O MEI foi criado em 2009 para estimular a formalização do trabalhador autônomo. logo, vamos rever o conceito de autônomo: ‘Esse tipo de trabalhador não possui vínculo empregatício com nenhuma empresa. Por isso, são independentes de forma econômica e financeira e desempenham as suas funções por contrato”.

O MEI pode ser considerado um empregado nos termos da CLT se houver a prestação de serviços pessoal, com subordinação e continuidade e não assumir nenhum risco em nome dele em relação à qualidade do trabalho. ( art. 618 do Código Civil).

O MEI é uma pessoa jurídica que deve ter como atividade aquelas permitidas ao MEI. O MEI é isento de IR, CSLL, PIS e COFINS

O Contratante de um MEI para execução de serviços especializados para a construção civil deve lançar no eSocial, e pagar a Contribuição Patronal de 20%.

Atenção ao limite de valor de faturamento para contratação do MEI e o risco de enquadramento como funcionário quando o contrato não se tratar de uma empreitada de um serviço especializado da construção civil.

A despesa mensal dos pequenos empresários é de R$ 61,60 (Comércio ou Indústria), R$ 65,50 (Prestação de Serviços) ou R$ 66,60 (Comércio e Serviços).

O MEI deve entregar a declaração Anual do Simples Nacional — Microempreendedor Individual (DASN-Simei).

Na construção civil estas são atividades permitidas ao MEI e, desde que contratados por empreitada para executar um serviço na qualidade de empreiteiro, como um empresário e não como empregado.

AZULEJISTA 4330-4/05

CARPINTEIRO(A) INSTALADOR(A) 4330-4/02

GESSEIRO(A) 4330-4/03

PASTILHEIRO(A) 4330-4/05

PEDREIRO 4399-1/03

PINTOR(A) DE PAREDE 4330-4/04

SINTEQUEIRO(A) 4330-4/05

TELHADOR(A) 4399-1/99

VIDRACEIRO DE EDIFICAÇÕES 4330-4/99

A contratação de MEI na construção civil deve ser feito com muito cuidado e em casos muito específicos para não caracterizar “Pejotização”.

Pejotização é ilegal

A denominação “pejotização” tem sido utilizada pela jurisprudência para se referir à contratação de serviços pessoais, exercidos por pessoas físicas, de modo subordinado, não eventual e oneroso, realizada por meio de pessoa jurídica constituída especialmente para esse fim, na tentativa de disfarçar eventuais relações de emprego que evidentemente seriam existentes, fomentando a ilegalidade e burlando direitos trabalhistas.

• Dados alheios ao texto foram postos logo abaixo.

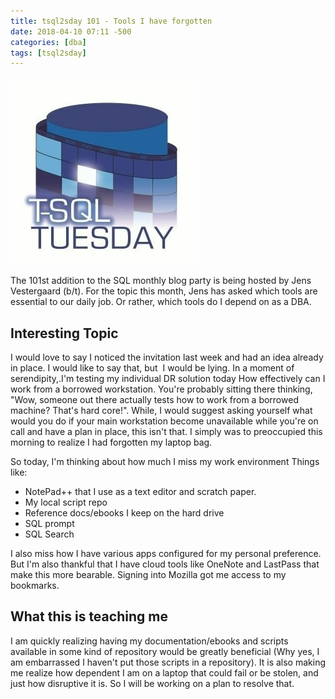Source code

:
 ```yaml
---
title: tsql2sday 101 - Tools I have forgotten
date: 2018-04-10 07:11 -500
categories: [dba]
tags: [tsql2sday]
---
```


![t2sl2sday](/assets/images/tsql2sday.jpeg)

The 101st addition to the SQL monthly blog party is being hosted by Jens Vestergaard (b/t). For the topic this month, Jens has asked which tools are essential to our daily job. Or rather, which tools do I depend on as a DBA.

## Interesting Topic

I would love to say I noticed the invitation last week and had an idea already in place. I would like to say that, but  I would be lying. In a moment of serendipity,.I'm testing my individual DR solution today How effectively can I work from a borrowed workstation. You're probably sitting there thinking, "Wow, someone out there actually tests how to work from a borrowed machine? That's hard core!". While, I would suggest asking yourself what would you do if your main workstation become unavailable while you're on call and have a plan in place, this isn't that. I simply was to preoccupied this morning to realize I had forgotten my laptop bag.

So today, I'm thinking about how much I miss my work environment Things like:

- NotePad++ that I use as a text editor and scratch paper.
- My local script repo
- Reference docs/ebooks I keep on the hard drive
- SQL prompt
- SQL Search

I also miss how I have various apps configured for my personal preference. But I'm also thankful that I have cloud tools like OneNote and LastPass that make this more bearable. Signing into Mozilla got me access to my bookmarks.

## What this is teaching me

I am quickly realizing having my documentation/ebooks and scripts available in some kind of repository would be greatly beneficial (Why yes, I am embarrassed I haven't put those scripts in a repository). It is also making me realize how dependent I am on a laptop that could fail or be stolen, and just how disruptive it is. So I will be working on a plan to resolve that.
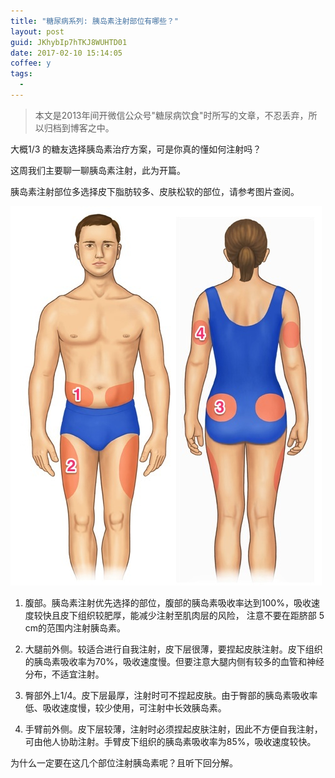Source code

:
 ```yaml
---
title: "糖尿病系列: 胰岛素注射部位有哪些？"
layout: post
guid: JKhybIp7hTKJ8WUHTD01
date: 2017-02-10 15:14:05
coffee: y
tags:
  - 
---
```


> 本文是2013年间开微信公众号"糖尿病饮食"时所写的文章，不忍丢弃，所以归档到博客之中。

大概1/3 的糖友选择胰岛素治疗方案，可是你真的懂如何注射吗？

这周我们主要聊一聊胰岛素注射，此为开篇。

胰岛素注射部位多选择皮下脂肪较多、皮肤松软的部位，请参考图片查阅。

![](/media/files/2017-02-10-insulin-inject.jpg)

1. 腹部。胰岛素注射优先选择的部位，腹部的胰岛素吸收率达到100%，吸收速度较快且皮下组织较肥厚，能减少注射至肌肉层的风险， 注意不要在距脐部 5 cm的范围内注射胰岛素。

2. 大腿前外侧。较适合进行自我注射，皮下层很薄，要捏起皮肤注射。皮下组织的胰岛素吸收率为70%，吸收速度慢。但要注意大腿内侧有较多的血管和神经分布，不适宜注射。

3. 臀部外上1/4。皮下层最厚，注射时可不捏起皮肤。由于臀部的胰岛素吸收率低、吸收速度慢，较少使用，可注射中长效胰岛素。

4. 手臂前外侧。皮下层较薄，注射时必须捏起皮肤注射，因此不方便自我注射，可由他人协助注射。手臂皮下组织的胰岛素吸收率为85%，吸收速度较快。

为什么一定要在这几个部位注射胰岛素呢？且听下回分解。

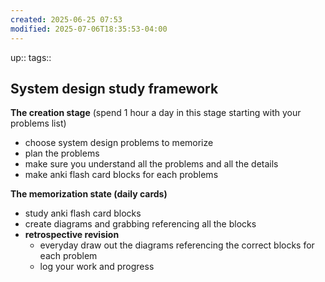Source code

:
 ```yaml
---
created: 2025-06-25 07:53
modified: 2025-07-06T18:35:53-04:00
---
```

up::
tags::
## System design study framework

**The creation stage** (spend 1 hour a day in this stage starting with your problems list)
- choose system design problems to memorize
- plan the problems
- make sure you understand all the problems and all the details
- make anki flash card blocks for each problems

**The memorization state (daily cards)**
- study anki flash card blocks
- create diagrams and grabbing referencing all the blocks
- **retrospective revision**
	- everyday draw out the diagrams referencing the correct blocks for each problem
	- log your work and progress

Pejotização e Terceirização

A terceirização consiste em utilizar empregados (registrados CLT) em nome de terceiros que são contratados por contrato de empreitada para execução de serviços especializados da construção civil, enquanto que “Pejotização” é pagar pelo serviço prestado por empregados com nota fiscal de pessoa jurídica.

a terceirização é a modalidade de contratação de empresas para execução de serviços com seus empregados, que deverão estar informados no eSocial e devem ter relação direta com a nota fiscal de serviços emitidas.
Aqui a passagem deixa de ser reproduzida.